What you need to do:
Would you retype every entry that follows without altering a word?
── Exercise material ──
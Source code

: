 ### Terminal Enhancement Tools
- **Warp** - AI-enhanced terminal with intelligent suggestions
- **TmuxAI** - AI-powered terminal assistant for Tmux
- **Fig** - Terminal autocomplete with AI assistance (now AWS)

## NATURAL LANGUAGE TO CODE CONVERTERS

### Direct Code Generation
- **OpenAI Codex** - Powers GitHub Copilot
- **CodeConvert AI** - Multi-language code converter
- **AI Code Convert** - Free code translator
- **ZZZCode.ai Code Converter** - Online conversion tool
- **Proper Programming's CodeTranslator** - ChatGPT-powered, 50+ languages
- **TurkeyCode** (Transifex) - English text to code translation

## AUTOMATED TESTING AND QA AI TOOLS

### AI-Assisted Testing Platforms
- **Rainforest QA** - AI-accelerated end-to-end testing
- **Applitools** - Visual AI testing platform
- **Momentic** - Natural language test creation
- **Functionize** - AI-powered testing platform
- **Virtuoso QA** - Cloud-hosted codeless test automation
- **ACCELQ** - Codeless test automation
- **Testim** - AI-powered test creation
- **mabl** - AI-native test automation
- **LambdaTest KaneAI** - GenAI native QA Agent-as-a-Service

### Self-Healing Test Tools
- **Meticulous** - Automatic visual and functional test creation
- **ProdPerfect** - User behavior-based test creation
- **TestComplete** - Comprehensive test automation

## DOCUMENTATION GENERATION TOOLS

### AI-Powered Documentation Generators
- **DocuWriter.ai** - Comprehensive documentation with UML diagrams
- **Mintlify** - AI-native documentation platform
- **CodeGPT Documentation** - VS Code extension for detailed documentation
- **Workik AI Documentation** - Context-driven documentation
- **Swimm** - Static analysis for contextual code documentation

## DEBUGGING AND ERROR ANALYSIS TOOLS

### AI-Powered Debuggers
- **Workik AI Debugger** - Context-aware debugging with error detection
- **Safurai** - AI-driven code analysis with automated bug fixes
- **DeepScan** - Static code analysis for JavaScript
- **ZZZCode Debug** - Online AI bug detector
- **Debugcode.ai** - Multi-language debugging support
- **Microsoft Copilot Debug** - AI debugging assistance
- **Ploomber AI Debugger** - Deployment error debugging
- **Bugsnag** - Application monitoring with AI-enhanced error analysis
───
Reply to the task:
Source code

: ### Terminal Enhancement Tools
- **Warp** - AI-enhanced terminal with intelligent suggestions
- **TmuxAI** - AI-powered terminal assistant for Tmux
- **Fig** - Terminal autocomplete with AI assistance (now AWS)

## NATURAL LANGUAGE TO CODE CONVERTERS

### Direct Code Generation
- **OpenAI Codex** - Powers GitHub Copilot
- **CodeConvert AI** - Multi-language code converter
- **AI Code Convert** - Free code translator
- **ZZZCode.ai Code Converter** - Online conversion tool
- **Proper Programming's CodeTranslator** - ChatGPT-powered, 50+ languages
- **TurkeyCode** (Transifex) - English text to code translation

## AUTOMATED TESTING AND QA AI TOOLS

### AI-Assisted Testing Platforms
- **Rainforest QA** - AI-accelerated end-to-end testing
- **Applitools** - Visual AI testing platform
- **Momentic** - Natural language test creation
- **Functionize** - AI-powered testing platform
- **Virtuoso QA** - Cloud-hosted codeless test automation
- **ACCELQ** - Codeless test automation
- **Testim** - AI-powered test creation
- **mabl** - AI-native test automation
- **LambdaTest KaneAI** - GenAI native QA Agent-as-a-Service

### Self-Healing Test Tools
- **Meticulous** - Automatic visual and functional test creation
- **ProdPerfect** - User behavior-based test creation
- **TestComplete** - Comprehensive test automation

## DOCUMENTATION GENERATION TOOLS

### AI-Powered Documentation Generators
- **DocuWriter.ai** - Comprehensive documentation with UML diagrams
- **Mintlify** - AI-native documentation platform
- **CodeGPT Documentation** - VS Code extension for detailed documentation
- **Workik AI Documentation** - Context-driven documentation
- **Swimm** - Static analysis for contextual code documentation

## DEBUGGING AND ERROR ANALYSIS TOOLS

### AI-Powered Debuggers
- **Workik AI Debugger** - Context-aware debugging with error detection
- **Safurai** - AI-driven code analysis with automated bug fixes
- **DeepScan** - Static code analysis for JavaScript
- **ZZZCode Debug** - Online AI bug detector
- **Debugcode.ai** - Multi-language debugging support
- **Microsoft Copilot Debug** - AI debugging assistance
- **Ploomber AI Debugger** - Deployment error debugging
- **Bugsnag** - Application monitoring with AI-enhanced error analysis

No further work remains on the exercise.